Sur le pont du navire, le général Vegeta se dressait, silhouette de la victoire, incarnation de la fierté Absinthe. Au fur et à mesure que le navire approcha du port, les acclamations résonnèrent comme une mélodie de triomphe, comme des preuves de dévotion sincère, mais dans une discipline toute militaire et sans bruit excessif. Les soldats à bord aussi bien que ceux à quai acclamaient leur chef victorieux pour lui rendre un sobre hommage. À Dragone, la discipline et la rigueur semblaient prendre le pas sur les démonstrations flamboyantes. Les solides poignées de main et les regards échangés exprimaient plus que des mots. Les exploits de l'expédition étaient murmurés d'une oreille à l'autre, formant une mélodie discrète qui tissait des liens entre les soldats.

Accoudé au bastingage, Schizof se tenait légèrement en retrait, scrutant la scène d'un œil observateur. Athlas, à ses côtés, captait chaque détail avec une intensité silencieuse, comme l’échange discret entre le caporal Vorapsak et le général Vegeta lorsque celui-ci débarqua du navire : leurs voix basses semblaient danser dans l'air comme un secret partagé. Un sourire léger et énigmatique effleura les lèvres du général Vegeta, conférant à son expression un air d'assurance calculée.

Les soldats du bord regagnèrent leurs campements dans un silence dans la retenue après avoir exprimé leur respect au général Vegeta. L'ambiance était empreinte de recueillement, comme si chaque instant était empreint de gravité. Pourtant, en dépit de cette atmosphère de retour au bercail, Athlas se sentait comme un étranger. Une pointe d'amertume caressait son esprit, comme s'il avait souhaité une fin de journée différente. Dans un coin de son imagination, il se voyait lever une chope de bière dans une taverne animée, partageant des rires et des récits avec des compagnons d'infortune. Une image en contraste avec la réalité silencieuse qui l'enveloppait désormais. Schizof lui glissa quelques mots comme s’il avait perçu l’agitation dans l’esprit du jeune homme :
"Le retour du général est un événement majeur pour le Lycan Cercle ».

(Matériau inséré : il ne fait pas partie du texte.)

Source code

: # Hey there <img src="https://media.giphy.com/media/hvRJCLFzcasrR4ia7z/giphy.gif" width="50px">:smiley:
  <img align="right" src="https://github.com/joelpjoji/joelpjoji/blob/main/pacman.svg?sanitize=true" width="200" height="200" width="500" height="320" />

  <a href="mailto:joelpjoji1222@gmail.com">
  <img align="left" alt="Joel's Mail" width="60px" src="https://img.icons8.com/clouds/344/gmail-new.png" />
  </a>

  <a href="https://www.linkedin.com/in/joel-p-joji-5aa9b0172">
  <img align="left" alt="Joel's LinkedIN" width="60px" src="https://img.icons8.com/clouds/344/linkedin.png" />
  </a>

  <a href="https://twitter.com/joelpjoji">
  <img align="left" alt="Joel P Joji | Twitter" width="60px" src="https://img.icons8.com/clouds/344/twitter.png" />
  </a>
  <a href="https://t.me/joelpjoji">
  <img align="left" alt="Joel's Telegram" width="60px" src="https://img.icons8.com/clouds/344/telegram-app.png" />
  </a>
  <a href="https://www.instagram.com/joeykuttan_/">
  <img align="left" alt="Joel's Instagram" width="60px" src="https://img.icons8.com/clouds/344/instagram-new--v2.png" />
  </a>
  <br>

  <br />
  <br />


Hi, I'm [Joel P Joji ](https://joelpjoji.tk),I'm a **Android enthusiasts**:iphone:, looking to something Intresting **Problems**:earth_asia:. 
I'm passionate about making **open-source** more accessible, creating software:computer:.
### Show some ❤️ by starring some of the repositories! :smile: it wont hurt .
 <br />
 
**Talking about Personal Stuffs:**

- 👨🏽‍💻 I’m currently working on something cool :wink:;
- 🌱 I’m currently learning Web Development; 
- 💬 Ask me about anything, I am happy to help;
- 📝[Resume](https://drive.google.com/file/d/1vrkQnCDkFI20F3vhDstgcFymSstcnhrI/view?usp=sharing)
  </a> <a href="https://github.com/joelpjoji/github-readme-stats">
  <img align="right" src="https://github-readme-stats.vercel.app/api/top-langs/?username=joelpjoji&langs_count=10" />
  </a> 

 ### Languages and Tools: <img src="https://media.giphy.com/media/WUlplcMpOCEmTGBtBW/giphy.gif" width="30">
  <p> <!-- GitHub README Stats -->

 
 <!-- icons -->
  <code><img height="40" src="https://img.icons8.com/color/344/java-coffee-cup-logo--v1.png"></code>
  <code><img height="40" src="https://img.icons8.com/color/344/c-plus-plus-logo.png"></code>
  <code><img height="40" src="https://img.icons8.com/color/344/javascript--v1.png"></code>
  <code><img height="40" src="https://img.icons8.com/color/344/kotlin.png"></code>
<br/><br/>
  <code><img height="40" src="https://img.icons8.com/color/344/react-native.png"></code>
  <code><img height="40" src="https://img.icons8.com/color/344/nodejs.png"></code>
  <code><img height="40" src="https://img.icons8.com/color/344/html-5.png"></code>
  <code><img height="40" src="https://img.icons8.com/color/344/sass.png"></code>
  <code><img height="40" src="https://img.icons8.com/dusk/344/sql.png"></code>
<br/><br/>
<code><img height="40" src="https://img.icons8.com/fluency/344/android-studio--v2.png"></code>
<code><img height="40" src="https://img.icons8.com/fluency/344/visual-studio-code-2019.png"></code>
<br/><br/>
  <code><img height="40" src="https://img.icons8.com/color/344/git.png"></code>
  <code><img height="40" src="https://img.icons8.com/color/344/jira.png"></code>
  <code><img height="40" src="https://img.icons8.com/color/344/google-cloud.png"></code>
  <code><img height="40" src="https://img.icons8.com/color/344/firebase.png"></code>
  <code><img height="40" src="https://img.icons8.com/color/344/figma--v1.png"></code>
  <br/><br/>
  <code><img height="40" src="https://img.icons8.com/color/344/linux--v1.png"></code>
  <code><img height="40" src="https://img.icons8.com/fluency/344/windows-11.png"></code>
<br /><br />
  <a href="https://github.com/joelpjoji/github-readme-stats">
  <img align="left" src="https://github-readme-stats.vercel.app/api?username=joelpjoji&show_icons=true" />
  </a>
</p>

Les yeux sombres d'Athlas se fixèrent dans ceux de son interlocuteur avant qu’il n’ajoute :
"Sache, Athlas, que Muse peut offrir des alternatives aux voies prédestinées. Telle une étoile qui peaufine sa lueur au sein de l'obscurité, tu peux briller davantage sans changer ta nature."
Ces paroles demeurèrent dans l'esprit d'Athlas, un murmure d'espoir enveloppé dans l'ombre du doute, lorsqu’il posa le pied à son tour sur les pierres du quai Absinthe.